### EXERCISE PROMPT
Your answer must be an exact copy of the lines below, from the first through the one with "第9回中国囲碁甲級リーグ第10節 | Zhou", with no pictures.

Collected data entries
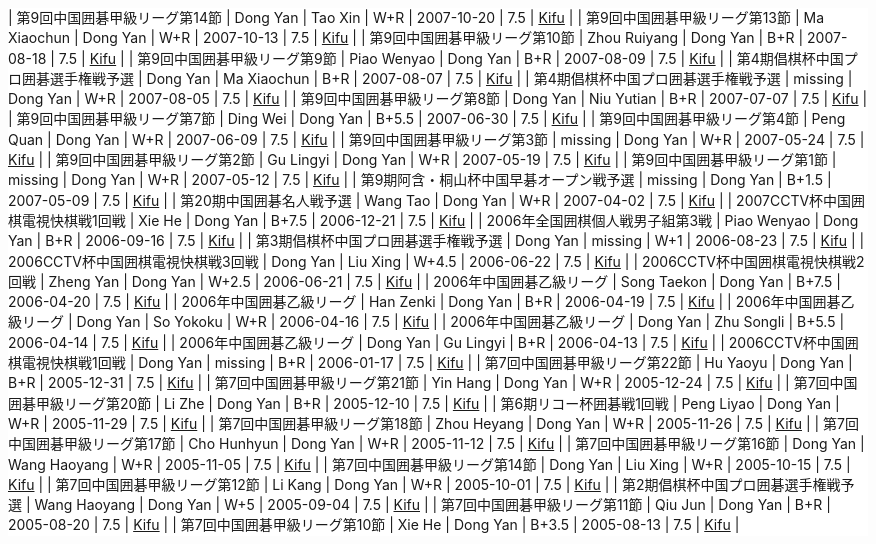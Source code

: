 | 第9回中国囲碁甲級リーグ第14節 | Dong Yan | Tao Xin | W+R | 2007-10-20 | 7.5 | [Kifu](https://kifudepot.net/kifucontents.php?id=DYtbHKsfaixvdNcyZoDYpA%3D%3D) | 
| 第9回中国囲碁甲級リーグ第13節 | Ma Xiaochun | Dong Yan | W+R | 2007-10-13 | 7.5 | [Kifu](https://kifudepot.net/kifucontents.php?id=WVQ%2BJQ3ImaeEVJA%2BfeNVmw%3D%3D) | 
| 第9回中国囲碁甲級リーグ第10節 | Zhou Ruiyang | Dong Yan | B+R | 2007-08-18 | 7.5 | [Kifu](https://kifudepot.net/kifucontents.php?id=xAhQ%2BYAfysoC21WLBNaQVA%3D%3D) | 
| 第9回中国囲碁甲級リーグ第9節 | Piao Wenyao | Dong Yan | B+R | 2007-08-09 | 7.5 | [Kifu](https://kifudepot.net/kifucontents.php?id=Q6YvmnM2T8ezoszyBDGjtw%3D%3D) | 
| 第4期倡棋杯中国プロ囲碁選手権戦予選 | Dong Yan | Ma Xiaochun | B+R | 2007-08-07 | 7.5 | [Kifu](https://kifudepot.net/kifucontents.php?id=VDMFlWPYvIC7zY9yQc%2BL1w%3D%3D) | 
| 第4期倡棋杯中国プロ囲碁選手権戦予選 | missing | Dong Yan | W+R | 2007-08-05 | 7.5 | [Kifu](https://kifudepot.net/kifucontents.php?id=QXvydH1JdTCqwPFL4sgOrA%3D%3D) | 
| 第9回中国囲碁甲級リーグ第8節 | Dong Yan | Niu Yutian | B+R | 2007-07-07 | 7.5 | [Kifu](https://kifudepot.net/kifucontents.php?id=YR8tSLyXsenP5f25eDou2A%3D%3D) | 
| 第9回中国囲碁甲級リーグ第7節 | Ding Wei | Dong Yan | B+5.5 | 2007-06-30 | 7.5 | [Kifu](https://kifudepot.net/kifucontents.php?id=QzgvANYCZ3YfsjX9Ibb1mg%3D%3D) | 
| 第9回中国囲碁甲級リーグ第4節 | Peng Quan | Dong Yan | W+R | 2007-06-09 | 7.5 | [Kifu](https://kifudepot.net/kifucontents.php?id=aHpB%2FctUtQWgpNYh%2FtlV6w%3D%3D) | 
| 第9回中国囲碁甲級リーグ第3節 | missing | Dong Yan | W+R | 2007-05-24 | 7.5 | [Kifu](https://kifudepot.net/kifucontents.php?id=b4kwHatp9cox2HrXSf%2Bssw%3D%3D) | 
| 第9回中国囲碁甲級リーグ第2節 | Gu Lingyi | Dong Yan | W+R | 2007-05-19 | 7.5 | [Kifu](https://kifudepot.net/kifucontents.php?id=6NhEnPaWxKR3yarLvRtb%2BA%3D%3D) | 
| 第9回中国囲碁甲級リーグ第1節 | missing | Dong Yan | W+R | 2007-05-12 | 7.5 | [Kifu](https://kifudepot.net/kifucontents.php?id=S3sp4Z8jIzOroE8qzJbHpg%3D%3D) | 
| 第9期阿含・桐山杯中国早碁オープン戦予選 | missing | Dong Yan | B+1.5 | 2007-05-09 | 7.5 | [Kifu](https://kifudepot.net/kifucontents.php?id=gaSHfYbRiWvyY2DP33Ikcg%3D%3D) | 
| 第20期中国囲碁名人戦予選 | Wang Tao | Dong Yan | W+R | 2007-04-02 | 7.5 | [Kifu](https://kifudepot.net/kifucontents.php?id=3%2FWyKJ18jWRIaIRjopdRlA%3D%3D) | 
| 2007CCTV杯中国囲棋電視快棋戦1回戦 | Xie He | Dong Yan | B+7.5 | 2006-12-21 | 7.5 | [Kifu](https://kifudepot.net/kifucontents.php?id=cFTVS4htvqJzX3lGiPuSOw%3D%3D) | 
| 2006年全国囲棋個人戦男子組第3戦 | Piao Wenyao | Dong Yan | B+R | 2006-09-16 | 7.5 | [Kifu](https://kifudepot.net/kifucontents.php?id=Dh0RUt3msey6ee2FzvUp%2BQ%3D%3D) | 
| 第3期倡棋杯中国プロ囲碁選手権戦予選 | Dong Yan | missing | W+1 | 2006-08-23 | 7.5 | [Kifu](https://kifudepot.net/kifucontents.php?id=n%2Fx3gsdBy%2B57LfDVJhxsqQ%3D%3D) | 
| 2006CCTV杯中国囲棋電視快棋戦3回戦 | Dong Yan | Liu Xing | W+4.5 | 2006-06-22 | 7.5 | [Kifu](https://kifudepot.net/kifucontents.php?id=yZ5BASkabPLUAzRW5yiU%2BA%3D%3D) | 
| 2006CCTV杯中国囲棋電視快棋戦2回戦 | Zheng Yan | Dong Yan | W+2.5 | 2006-06-21 | 7.5 | [Kifu](https://kifudepot.net/kifucontents.php?id=n77iDi%2FcdK4h%2BB853EFWKg%3D%3D) | 
| 2006年中国囲碁乙級リーグ | Song Taekon | Dong Yan | B+7.5 | 2006-04-20 | 7.5 | [Kifu](https://kifudepot.net/kifucontents.php?id=5YKV%2B6OKElvGEm%2BWOkyXWw%3D%3D) | 
| 2006年中国囲碁乙級リーグ | Han Zenki | Dong Yan | B+R | 2006-04-19 | 7.5 | [Kifu](https://kifudepot.net/kifucontents.php?id=kxVS%2BrczTLYLyTu5dhQlEQ%3D%3D) | 
| 2006年中国囲碁乙級リーグ | Dong Yan | So Yokoku | W+R | 2006-04-16 | 7.5 | [Kifu](https://kifudepot.net/kifucontents.php?id=jWF82AxRemLHeV0UfqcJKQ%3D%3D) | 
| 2006年中国囲碁乙級リーグ | Dong Yan | Zhu Songli | B+5.5 | 2006-04-14 | 7.5 | [Kifu](https://kifudepot.net/kifucontents.php?id=Z2kMa%2Fr7jKfmUEoz5o3XqA%3D%3D) | 
| 2006年中国囲碁乙級リーグ | Dong Yan | Gu Lingyi | B+R | 2006-04-13 | 7.5 | [Kifu](https://kifudepot.net/kifucontents.php?id=v%2FomtbYKJ2T7Ej8yyk8WEg%3D%3D) | 
| 2006CCTV杯中国囲棋電視快棋戦1回戦 | Dong Yan | missing | B+R | 2006-01-17 | 7.5 | [Kifu](https://kifudepot.net/kifucontents.php?id=qnqwA6DUrWGxC%2Fl6uFdJBg%3D%3D) | 
| 第7回中国囲碁甲級リーグ第22節 | Hu Yaoyu | Dong Yan | B+R | 2005-12-31 | 7.5 | [Kifu](https://kifudepot.net/kifucontents.php?id=lGs0y4OWPEkWnznwyhCYow%3D%3D) | 
| 第7回中国囲碁甲級リーグ第21節 | Yin Hang | Dong Yan | W+R | 2005-12-24 | 7.5 | [Kifu](https://kifudepot.net/kifucontents.php?id=muYXrkFHnLmwp2Ig8YOmkA%3D%3D) | 
| 第7回中国囲碁甲級リーグ第20節 | Li Zhe | Dong Yan | B+R | 2005-12-10 | 7.5 | [Kifu](https://kifudepot.net/kifucontents.php?id=VM85P4VHIt3EdwnVYPVJvQ%3D%3D) | 
| 第6期リコー杯囲碁戦1回戦 | Peng Liyao | Dong Yan | W+R | 2005-11-29 | 7.5 | [Kifu](https://kifudepot.net/kifucontents.php?id=0itIaOXbDeVUZxvHtYx96Q%3D%3D) | 
| 第7回中国囲碁甲級リーグ第18節 | Zhou Heyang | Dong Yan | W+R | 2005-11-26 | 7.5 | [Kifu](https://kifudepot.net/kifucontents.php?id=2%2BMtQ5w4Hi9fh4u8Sf1WUg%3D%3D) | 
| 第7回中国囲碁甲級リーグ第17節 | Cho Hunhyun | Dong Yan | W+R | 2005-11-12 | 7.5 | [Kifu](https://kifudepot.net/kifucontents.php?id=H%2Fk4BQ2biQTJF9iiDau2JA%3D%3D) | 
| 第7回中国囲碁甲級リーグ第16節 | Dong Yan | Wang Haoyang | W+R | 2005-11-05 | 7.5 | [Kifu](https://kifudepot.net/kifucontents.php?id=PM%2Fe5PG2IQSJEUdxPsR7XA%3D%3D) | 
| 第7回中国囲碁甲級リーグ第14節 | Dong Yan | Liu Xing | W+R | 2005-10-15 | 7.5 | [Kifu](https://kifudepot.net/kifucontents.php?id=b3xSQKve%2FYNjukRiEUoADg%3D%3D) | 
| 第7回中国囲碁甲級リーグ第12節 | Li Kang | Dong Yan | W+R | 2005-10-01 | 7.5 | [Kifu](https://kifudepot.net/kifucontents.php?id=ZirZErw5Pa%2FiUTOgPbmimA%3D%3D) | 
| 第2期倡棋杯中国プロ囲碁選手権戦予選 | Wang Haoyang | Dong Yan | W+5 | 2005-09-04 | 7.5 | [Kifu](https://kifudepot.net/kifucontents.php?id=yTzantq93YoNM5ja6SJeZQ%3D%3D) | 
| 第7回中国囲碁甲級リーグ第11節 | Qiu Jun | Dong Yan | B+R | 2005-08-20 | 7.5 | [Kifu](https://kifudepot.net/kifucontents.php?id=w0ehoviKzpc1%2BT8EWFtTyg%3D%3D) | 
| 第7回中国囲碁甲級リーグ第10節 | Xie He | Dong Yan | B+3.5 | 2005-08-13 | 7.5 | [Kifu](https://kifudepot.net/kifucontents.php?id=OJjF5G4qBIazALT%2Fkasl7Q%3D%3D) |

### TASK RESULT
Source code

: | 第9回中国囲碁甲級リーグ第14節 | Dong Yan | Tao Xin | W+R | 2007-10-20 | 7.5 | [Kifu](https://kifudepot.net/kifucontents.php?id=DYtbHKsfaixvdNcyZoDYpA%3D%3D) | 
| 第9回中国囲碁甲級リーグ第13節 | Ma Xiaochun | Dong Yan | W+R | 2007-10-13 | 7.5 | [Kifu](https://kifudepot.net/kifucontents.php?id=WVQ%2BJQ3ImaeEVJA%2BfeNVmw%3D%3D) | 
| 第9回中国囲碁甲級リーグ第10節 | Zhou Ruiyang | Dong Yan | B+R | 2007-08-18 | 7.5 | [Kifu](https://kifudepot.net/kifucontents.php?id=xAhQ%2BYAfysoC21WLBNaQVA%3D%3D) | 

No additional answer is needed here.